LEYLA ÖZTÜRK / cumartesi@aksam.com.tr
Çocuğunuz için sakin ve huzurlu bir ortam yaratın. Onu yüksek ve elektronik seslerden koruyup sessiz bir ortam oluşturun. Bunun için TV'nin sesini ve arka plan gürültüsünü azaltıp, insan sesini en çok duydukları ses haline getirebilirsiniz.
Çocuğunuzla konuşun. İlk iletişim denemelerinde çıkardığı sesler biraz anlamsız gelebilir. Bu yüzden gün içinde onunla iletişim kurmaya ve konuşmaya çalışın.
Şarkılar söyleyin, hikâyeler ve şiirler okuyun. İlgilerini çekmek için gündelik nesnelerin, eylemlerin ve olayların basit resimlerini içeren gerçeklere dayalı kitapları arayın. Çocukların sözcük dağarcıkları oldukça geniş olduğu için düzenli olarak okunduklarında daha iyi okuyucular haline gelirler.
Açıkça ve doğrudan konuşun. Yaşadığı an be an rutinleri anlatın. Onunla konuşmak, ona kitap okumak ne kadar önemliyse, onun seslendirme çabalarını fark etmek ve bunları bir dokunuşla, bir gülümsemeyle kabul etmek ya da duyduğunu tekrarlamak da bir o kadar önemlidir.

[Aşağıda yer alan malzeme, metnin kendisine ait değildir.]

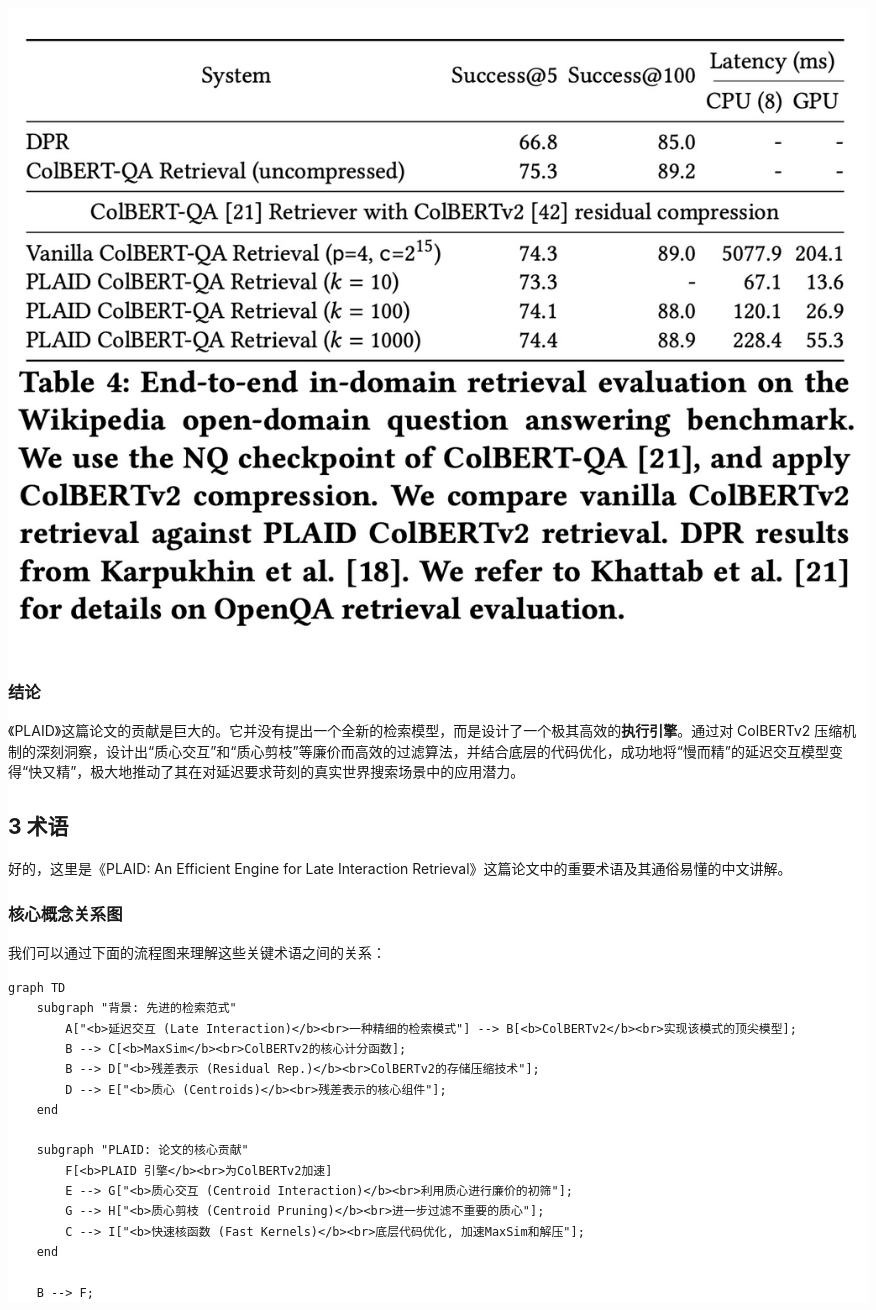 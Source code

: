 ![pic](20251011_11_pic_009.jpg)  

### 结论

《PLAID》这篇论文的贡献是巨大的。它并没有提出一个全新的检索模型，而是设计了一个极其高效的**执行引擎**。通过对 ColBERTv2 压缩机制的深刻洞察，设计出“质心交互”和“质心剪枝”等廉价而高效的过滤算法，并结合底层的代码优化，成功地将“慢而精”的延迟交互模型变得“快又精”，极大地推动了其在对延迟要求苛刻的真实世界搜索场景中的应用潜力。
  
## 3 术语 
  
好的，这里是《PLAID: An Efficient Engine for Late Interaction Retrieval》这篇论文中的重要术语及其通俗易懂的中文讲解。

### 核心概念关系图

我们可以通过下面的流程图来理解这些关键术语之间的关系：

```mermaid
graph TD
    subgraph "背景: 先进的检索范式"
        A["<b>延迟交互 (Late Interaction)</b><br>一种精细的检索模式"] --> B[<b>ColBERTv2</b><br>实现该模式的顶尖模型];
        B --> C[<b>MaxSim</b><br>ColBERTv2的核心计分函数];
        B --> D["<b>残差表示 (Residual Rep.)</b><br>ColBERTv2的存储压缩技术"];
        D --> E["<b>质心 (Centroids)</b><br>残差表示的核心组件"];
    end

    subgraph "PLAID: 论文的核心贡献"
        F[<b>PLAID 引擎</b><br>为ColBERTv2加速]
        E --> G["<b>质心交互 (Centroid Interaction)</b><br>利用质心进行廉价的初筛"];
        G --> H["<b>质心剪枝 (Centroid Pruning)</b><br>进一步过滤不重要的质心"];
        C --> I["<b>快速核函数 (Fast Kernels)</b><br>底层代码优化, 加速MaxSim和解压"];
    end

    B --> F;
```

'Bebek konuşması' kullanmayın veya 'küçük konuşma' gibi özel bir dil oluşturmayın. Çocuğunuzun çocukça saçmalıklarla kafası karışacak. Yetişkinlerin konuşmada kullanılan kelimeleri tam olarak duymaları gerekir. Çocuğunuzla konuşurken açık ve mantıklı olun. Birçok kelime öğrenir. Nesneleri kelimelerle ilişkilendirir ve bu nedenle baktığı veya tuttuğu nesnenin adını duymaya ihtiyaç duyar.

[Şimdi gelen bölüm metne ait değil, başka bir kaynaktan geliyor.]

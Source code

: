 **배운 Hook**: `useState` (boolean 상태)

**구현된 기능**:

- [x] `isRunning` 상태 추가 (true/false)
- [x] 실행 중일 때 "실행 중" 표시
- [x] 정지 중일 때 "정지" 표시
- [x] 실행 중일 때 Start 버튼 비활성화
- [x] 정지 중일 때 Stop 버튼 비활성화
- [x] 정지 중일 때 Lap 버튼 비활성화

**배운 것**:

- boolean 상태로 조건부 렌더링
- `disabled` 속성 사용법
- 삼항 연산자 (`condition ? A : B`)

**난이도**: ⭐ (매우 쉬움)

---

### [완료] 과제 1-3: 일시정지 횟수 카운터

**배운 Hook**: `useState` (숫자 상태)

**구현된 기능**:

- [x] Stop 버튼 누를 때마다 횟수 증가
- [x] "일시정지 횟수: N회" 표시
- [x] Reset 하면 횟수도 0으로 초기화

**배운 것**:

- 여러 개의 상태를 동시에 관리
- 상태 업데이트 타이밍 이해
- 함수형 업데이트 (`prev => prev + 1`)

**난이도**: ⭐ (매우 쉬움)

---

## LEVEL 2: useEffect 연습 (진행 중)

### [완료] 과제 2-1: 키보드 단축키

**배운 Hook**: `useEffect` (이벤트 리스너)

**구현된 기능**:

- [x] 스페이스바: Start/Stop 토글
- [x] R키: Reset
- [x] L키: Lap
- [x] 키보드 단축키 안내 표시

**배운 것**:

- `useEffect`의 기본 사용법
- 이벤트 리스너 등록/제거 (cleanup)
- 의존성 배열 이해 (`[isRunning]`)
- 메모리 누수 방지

İletişim kurma girişimlerine yanıt verin. Cevabınız onun ilgili hareketlerde daha hızlı hareket etmesine yardımcı olur. Çabalarının sonuç verdiğini görüyor. Çocuğunuzu dinleyip ona yanıt verdiğinizde "Sözleriniz önemlidir" dersiniz. Böylece onu konuşturacak bir ilişki kurarsınız.
Uygun sözcükleri kullanın. Sadece genel sözcüklerle konuşmayın. Eşyalara özel isimleri de kullanın. Evdeki tüm odalarla ilgili öğeleri adlandırın: mutfak kelimeleri, banyo kelimeleri, yatak odası kelimeleri vb.
Yanlış ifadeleri tekrarlamayın. Çocuğunuz 'pasgetti' diyorsa bunu aile şakası haline getirmeden doğru kelimeyle cevap verin: "Akşam yemeğinde spagetti yiyoruz". İfadeyi doğru kelimeyle tekrarlayarak veya iletişimi sürdürerek, yavaş yavaş doğru kelimeyi ve kullanımı kazanmasına yardımcı olursunuz.
Hikâyeler anlatın. Sadece kitaplardan değil hayattan da hikâyeler olabilir. Özellikle uyku vakti günün olaylarını anlatan basit bir öykü dikkatlerini çekebilir. "Uyandın, yeşil pantolonunu ve dinozorlu gömleğini giydin, dişlerini fırçaladın ve..." gibi ayrıntılar hoşlarına gidecektir.
Dinlemeye zaman ayırın. Ne dediğini anlamasanız bile sabırlı olup dinleyin. Sözünü kesmeyin veya kelime önermeyin, sadece bitirmesi için ona fırsat verin. İlginiz onu iletişim kurmaya teşvik edecektir.